## Work item
The entries that follow include a run beginning at the line with "7/23/2019 | [Historique des mises" and ending at the line with "7/29/2019 | [Notes"; restate that run word for word and leave the rest out.
━━ Provided records
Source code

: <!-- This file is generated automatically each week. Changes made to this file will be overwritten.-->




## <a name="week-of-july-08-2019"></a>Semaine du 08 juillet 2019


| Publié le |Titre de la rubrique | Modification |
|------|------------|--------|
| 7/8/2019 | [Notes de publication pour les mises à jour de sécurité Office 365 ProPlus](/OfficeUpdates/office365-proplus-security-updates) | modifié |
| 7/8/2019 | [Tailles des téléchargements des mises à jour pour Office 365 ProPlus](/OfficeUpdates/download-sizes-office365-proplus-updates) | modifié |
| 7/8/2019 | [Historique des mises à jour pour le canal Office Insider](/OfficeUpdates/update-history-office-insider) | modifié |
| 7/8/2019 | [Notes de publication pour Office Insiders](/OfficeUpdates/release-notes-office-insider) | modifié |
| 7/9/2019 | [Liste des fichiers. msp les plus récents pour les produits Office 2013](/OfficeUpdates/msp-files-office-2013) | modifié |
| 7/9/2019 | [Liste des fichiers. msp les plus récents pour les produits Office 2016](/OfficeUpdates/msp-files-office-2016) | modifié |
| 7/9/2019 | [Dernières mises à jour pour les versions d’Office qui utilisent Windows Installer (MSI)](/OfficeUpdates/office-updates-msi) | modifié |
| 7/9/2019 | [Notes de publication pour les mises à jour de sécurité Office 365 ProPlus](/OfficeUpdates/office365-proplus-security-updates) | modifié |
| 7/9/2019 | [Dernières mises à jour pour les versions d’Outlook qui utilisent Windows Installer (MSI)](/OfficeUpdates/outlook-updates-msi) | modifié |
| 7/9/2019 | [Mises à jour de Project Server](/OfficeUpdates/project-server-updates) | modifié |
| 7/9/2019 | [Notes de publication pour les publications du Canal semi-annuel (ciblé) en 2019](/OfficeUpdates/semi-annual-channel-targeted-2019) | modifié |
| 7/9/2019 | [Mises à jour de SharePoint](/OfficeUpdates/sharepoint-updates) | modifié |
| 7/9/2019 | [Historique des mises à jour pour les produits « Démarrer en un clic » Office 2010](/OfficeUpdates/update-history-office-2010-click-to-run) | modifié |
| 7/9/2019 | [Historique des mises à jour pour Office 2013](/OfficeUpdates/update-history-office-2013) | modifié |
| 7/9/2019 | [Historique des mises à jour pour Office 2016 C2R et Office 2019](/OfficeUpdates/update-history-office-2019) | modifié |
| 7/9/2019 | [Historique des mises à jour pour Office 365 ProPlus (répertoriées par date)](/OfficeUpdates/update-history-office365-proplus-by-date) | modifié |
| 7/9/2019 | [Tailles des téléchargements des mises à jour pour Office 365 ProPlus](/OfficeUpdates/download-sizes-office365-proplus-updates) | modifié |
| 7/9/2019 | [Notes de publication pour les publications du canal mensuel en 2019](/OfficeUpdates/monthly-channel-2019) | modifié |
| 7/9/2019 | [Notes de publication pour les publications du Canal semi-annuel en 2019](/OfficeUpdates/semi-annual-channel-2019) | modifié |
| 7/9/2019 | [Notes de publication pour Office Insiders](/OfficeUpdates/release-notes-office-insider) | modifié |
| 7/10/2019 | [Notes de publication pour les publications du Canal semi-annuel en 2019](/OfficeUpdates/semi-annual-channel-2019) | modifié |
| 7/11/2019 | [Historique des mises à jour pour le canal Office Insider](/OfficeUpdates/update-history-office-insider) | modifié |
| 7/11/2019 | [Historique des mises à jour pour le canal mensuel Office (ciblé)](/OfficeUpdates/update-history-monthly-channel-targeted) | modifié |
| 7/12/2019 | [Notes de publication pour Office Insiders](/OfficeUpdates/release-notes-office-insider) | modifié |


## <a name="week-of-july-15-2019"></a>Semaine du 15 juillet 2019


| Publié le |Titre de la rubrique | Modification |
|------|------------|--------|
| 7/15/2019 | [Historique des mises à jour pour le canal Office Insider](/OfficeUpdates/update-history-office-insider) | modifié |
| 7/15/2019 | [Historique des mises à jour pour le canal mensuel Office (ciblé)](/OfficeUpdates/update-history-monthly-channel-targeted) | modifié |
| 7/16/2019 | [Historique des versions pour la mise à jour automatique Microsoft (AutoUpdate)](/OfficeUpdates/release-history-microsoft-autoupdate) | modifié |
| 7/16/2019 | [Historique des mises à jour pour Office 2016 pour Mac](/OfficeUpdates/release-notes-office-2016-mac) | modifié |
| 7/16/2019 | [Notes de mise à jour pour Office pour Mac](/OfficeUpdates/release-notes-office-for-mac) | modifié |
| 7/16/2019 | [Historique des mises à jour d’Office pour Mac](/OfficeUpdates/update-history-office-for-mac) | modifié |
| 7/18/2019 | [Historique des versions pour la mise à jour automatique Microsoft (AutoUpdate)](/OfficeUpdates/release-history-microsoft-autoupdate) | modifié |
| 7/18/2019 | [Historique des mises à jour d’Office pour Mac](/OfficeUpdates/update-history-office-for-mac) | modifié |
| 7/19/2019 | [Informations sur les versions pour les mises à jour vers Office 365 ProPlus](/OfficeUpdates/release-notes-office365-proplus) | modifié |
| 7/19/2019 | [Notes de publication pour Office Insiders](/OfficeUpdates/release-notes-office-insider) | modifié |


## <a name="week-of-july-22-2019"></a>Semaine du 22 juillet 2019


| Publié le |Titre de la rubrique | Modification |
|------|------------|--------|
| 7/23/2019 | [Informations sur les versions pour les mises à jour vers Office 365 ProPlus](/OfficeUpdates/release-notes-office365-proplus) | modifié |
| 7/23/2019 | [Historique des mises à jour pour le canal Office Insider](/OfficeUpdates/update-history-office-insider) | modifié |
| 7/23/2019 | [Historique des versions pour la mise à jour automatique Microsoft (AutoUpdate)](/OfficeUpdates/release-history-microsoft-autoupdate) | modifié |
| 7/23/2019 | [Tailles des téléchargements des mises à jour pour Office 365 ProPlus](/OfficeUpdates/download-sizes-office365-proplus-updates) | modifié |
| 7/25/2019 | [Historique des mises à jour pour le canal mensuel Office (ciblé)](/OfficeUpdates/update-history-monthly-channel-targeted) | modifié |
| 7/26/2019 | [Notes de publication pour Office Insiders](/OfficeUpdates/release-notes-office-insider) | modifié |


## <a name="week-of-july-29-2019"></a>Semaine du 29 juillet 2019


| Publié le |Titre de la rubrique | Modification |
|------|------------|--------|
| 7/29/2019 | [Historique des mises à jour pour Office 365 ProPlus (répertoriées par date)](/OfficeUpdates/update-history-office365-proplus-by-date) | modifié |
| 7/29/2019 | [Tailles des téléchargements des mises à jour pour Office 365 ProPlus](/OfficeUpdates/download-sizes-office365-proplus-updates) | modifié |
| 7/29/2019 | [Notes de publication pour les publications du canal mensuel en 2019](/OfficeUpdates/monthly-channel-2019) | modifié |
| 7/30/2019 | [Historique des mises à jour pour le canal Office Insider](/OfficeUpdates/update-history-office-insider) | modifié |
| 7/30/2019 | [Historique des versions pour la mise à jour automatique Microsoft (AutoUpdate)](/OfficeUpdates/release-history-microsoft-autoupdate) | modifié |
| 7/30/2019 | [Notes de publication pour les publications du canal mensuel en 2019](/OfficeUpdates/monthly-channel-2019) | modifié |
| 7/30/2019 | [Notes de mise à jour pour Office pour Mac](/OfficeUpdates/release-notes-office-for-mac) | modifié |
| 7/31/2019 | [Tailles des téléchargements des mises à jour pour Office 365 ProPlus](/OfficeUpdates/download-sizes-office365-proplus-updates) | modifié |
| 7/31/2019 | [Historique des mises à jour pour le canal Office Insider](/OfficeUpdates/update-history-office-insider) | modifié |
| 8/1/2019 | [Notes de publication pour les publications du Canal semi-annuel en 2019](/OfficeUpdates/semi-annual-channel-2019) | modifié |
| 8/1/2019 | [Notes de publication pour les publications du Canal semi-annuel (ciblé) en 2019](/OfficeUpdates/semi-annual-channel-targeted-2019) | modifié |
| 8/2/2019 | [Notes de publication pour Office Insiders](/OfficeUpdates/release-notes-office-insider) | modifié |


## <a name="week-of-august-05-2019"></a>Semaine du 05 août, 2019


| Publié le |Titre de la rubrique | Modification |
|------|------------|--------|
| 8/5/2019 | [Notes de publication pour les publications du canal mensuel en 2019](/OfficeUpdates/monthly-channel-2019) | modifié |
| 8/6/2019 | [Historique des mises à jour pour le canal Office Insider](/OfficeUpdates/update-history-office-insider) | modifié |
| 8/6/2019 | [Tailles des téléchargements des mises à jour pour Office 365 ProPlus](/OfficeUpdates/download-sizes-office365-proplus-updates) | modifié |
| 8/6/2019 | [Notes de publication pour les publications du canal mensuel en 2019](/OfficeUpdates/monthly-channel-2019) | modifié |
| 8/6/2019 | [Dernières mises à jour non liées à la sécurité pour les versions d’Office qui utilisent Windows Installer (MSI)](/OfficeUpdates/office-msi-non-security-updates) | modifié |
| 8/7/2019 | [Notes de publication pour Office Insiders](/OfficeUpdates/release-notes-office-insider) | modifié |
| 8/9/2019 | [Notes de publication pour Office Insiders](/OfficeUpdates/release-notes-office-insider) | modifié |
━━━━
━━ Provided records
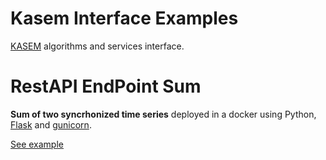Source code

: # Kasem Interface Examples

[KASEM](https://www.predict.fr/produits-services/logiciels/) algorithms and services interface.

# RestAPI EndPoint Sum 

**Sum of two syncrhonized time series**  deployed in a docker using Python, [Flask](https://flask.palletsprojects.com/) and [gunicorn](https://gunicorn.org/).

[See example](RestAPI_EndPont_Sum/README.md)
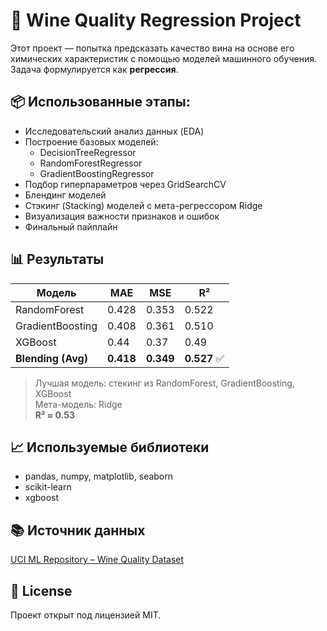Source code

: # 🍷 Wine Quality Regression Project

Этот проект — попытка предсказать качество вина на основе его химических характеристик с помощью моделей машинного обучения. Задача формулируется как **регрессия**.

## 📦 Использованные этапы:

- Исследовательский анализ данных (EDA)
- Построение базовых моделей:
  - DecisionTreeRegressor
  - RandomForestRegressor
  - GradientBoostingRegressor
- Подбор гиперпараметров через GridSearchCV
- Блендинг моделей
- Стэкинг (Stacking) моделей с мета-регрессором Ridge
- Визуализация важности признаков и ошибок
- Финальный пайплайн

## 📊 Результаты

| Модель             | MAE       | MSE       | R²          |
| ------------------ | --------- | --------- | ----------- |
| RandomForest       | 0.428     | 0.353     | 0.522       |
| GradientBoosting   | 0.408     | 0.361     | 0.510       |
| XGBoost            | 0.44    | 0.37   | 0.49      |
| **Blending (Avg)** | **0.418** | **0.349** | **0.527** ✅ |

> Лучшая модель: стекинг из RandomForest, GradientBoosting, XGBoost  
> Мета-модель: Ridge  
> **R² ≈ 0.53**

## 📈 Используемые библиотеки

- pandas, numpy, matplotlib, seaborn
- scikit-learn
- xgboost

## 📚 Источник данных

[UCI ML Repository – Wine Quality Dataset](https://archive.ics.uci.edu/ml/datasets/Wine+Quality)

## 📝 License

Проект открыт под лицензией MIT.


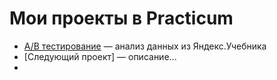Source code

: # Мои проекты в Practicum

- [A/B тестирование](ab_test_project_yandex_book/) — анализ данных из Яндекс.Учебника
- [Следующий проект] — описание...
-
━━━━
## Result of the exercise
| 7/23/2019 | [Historique des mises à jour pour le canal Office Insider](/OfficeUpdates/update-history-office-insider) | modifié |
| 7/23/2019 | [Historique des versions pour la mise à jour automatique Microsoft (AutoUpdate)](/OfficeUpdates/release-history-microsoft-autoupdate) | modifié |
| 7/23/2019 | [Tailles des téléchargements des mises à jour pour Office 365 ProPlus](/OfficeUpdates/download-sizes-office365-proplus-updates) | modifié |
| 7/25/2019 | [Historique des mises à jour pour le canal mensuel Office (ciblé)](/OfficeUpdates/update-history-monthly-channel-targeted) | modifié |
| 7/26/2019 | [Notes de publication pour Office Insiders](/OfficeUpdates/release-notes-office-insider) | modifié |


## <a name="week-of-july-29-2019"></a>Semaine du 29 juillet 2019


| Publié le |Titre de la rubrique | Modification |
|------|------------|--------|
| 7/29/2019 | [Historique des mises à jour pour Office 365 ProPlus (répertoriées par date)](/OfficeUpdates/update-history-office365-proplus-by-date) | modifié |
| 7/29/2019 | [Tailles des téléchargements des mises à jour pour Office 365 ProPlus](/OfficeUpdates/download-sizes-office365-proplus-updates) | modifié |
| 7/29/2019 | [Notes de publication pour les publications du canal mensuel en 2019](/OfficeUpdates/monthly-channel-2019) | modifié |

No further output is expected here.